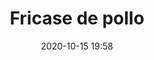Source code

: ---
layout: recipe
title: Fricase de pollo
description: This is a short description
category: dinner
vegetarian: true
ingredients:
  - 2 Tbsp Olive Oil
  - 2 lbs Lean Ground beef
  - 1 large yellow onion (diced)
  - 3 cloves minced garlic
  - 1 cup low sodium beef broth
  - 2 14.5 oz cans diced Tomatoes with juice
  - 2 15oz cans tomato sauce
  - 2 tsp low sodium soy sauce
  - 2 tsp salt
  - 1 tsp black pepper
  - 1 tbsp paprika
  - 2 cups uncooked elbow macaroni
  - 2 tsp Italian seasoning
cuisine: American
date: 2020-10-15 19:58
instructions:
  - Heat soup pot on medium-high heat. Once hot, add oil, then ground beef.
  - Cook ground beef until browned (about 10 minutes) and spoon off some excess
    fat.
  - Add diced onion and garlic. Cook for four minutes, stirring occasionally.
  - Add beef broth, diced tomatoes, tomato sauce, soy sauce, salt, pepper,
    Italian seasoning, and paprika. Stir well.
  - Reduce heat to low, cover and cook for 15 minutes, stirring occasionally.
  - Stir in uncooked macaroni noodles, cover and cook for an additional 15-25 minutes, or until pasta is cooked.
  - Serve and Enjoy!
preptime: 10min
cooktime: 60min
servings: 6
---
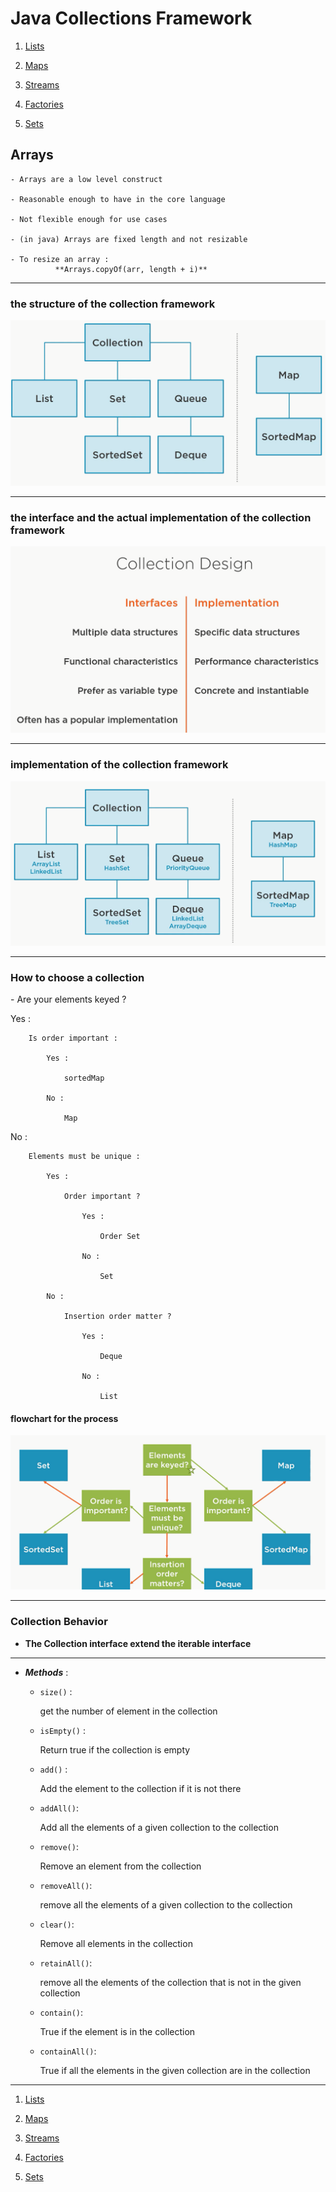 <h1 >Java Collections Framework</h1>
<ol>
<li>

[Lists](List.md)
</li>
<li>

[Maps](Map.md)
</li>
<li>

[Streams](Stream.md)
</li>
<li>

[Factories](Factory.md)
</li>
<li>

[Sets](Set.md)
</li>
</ol>

<h2>Arrays</h2>

    - Arrays are a low level construct

    - Reasonable enough to have in the core language
      
    - Not flexible enough for use cases
      
    - (in java) Arrays are fixed length and not resizable
        
    - To resize an array :
              **Arrays.copyOf(arr, length + i)**
              
<hr>
<h3>the structure of the collection framework</h3>

![structure of the collection framework](media/1.png)
<hr>
<h3>the interface and the actual implementation of the collection framework</h3>

![the interface and the actual implementation](media/2.png)
<hr>
<h3>implementation of the collection framework</h3>

![implementation](media/3.png)
<hr>

<h3> How to choose a collection </h3>
- Are your elements keyed ?

   Yes :

        Is order important :

            Yes :

                sortedMap

            No :

                Map

  No :

        Elements must be unique :

            Yes :

                Order important ?

                    Yes :

                        Order Set

                    No :

                        Set

            No :

                Insertion order matter ?

                    Yes :

                        Deque

                    No :

                        List


<h4>flowchart for the process</h4>

![flowchart for the process](media/4.png)

<hr>

<h3>Collection Behavior</h3>

- **The Collection interface extend the iterable interface**
<hr>

- _**Methods**_ :
  - `size()` :
    
     get the number of element in the collection
    
  - `isEmpty()` :
    
     Return true if the collection is empty
    
  - `add()` :
    
      Add the element to the collection if it is not there
    
  - `addAll()`:
    
    Add all the elements of a given collection to the collection
    
  - `remove()`:
    
    Remove an element from the collection
    
  - `removeAll()`:
    
    remove all the elements of a given collection to the collection
    
  - `clear()`:
    
    Remove all elements in the collection
    
  - `retainAll()`:
    
    remove all the elements of the collection that is not in  the given collection
    
  - `contain()`:
    
    True if the element is in the collection
    
  - `containAll()`:
    
    True if all the elements in the given collection are in the collection
    
<hr>

<ol>
<li>

[Lists](List.md)
</li>
<li>

[Maps](Map.md)
</li>
<li>

[Streams](Stream.md)
</li>
<li>

[Factories](Factory.md)
</li>
<li>

[Sets](Set.md)
</li>
</ol>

● Task goal
Go through the material above and report each line containing "enough".

● Exercise result
    - Reasonable enough to have in the core language
    - Not flexible enough for use cases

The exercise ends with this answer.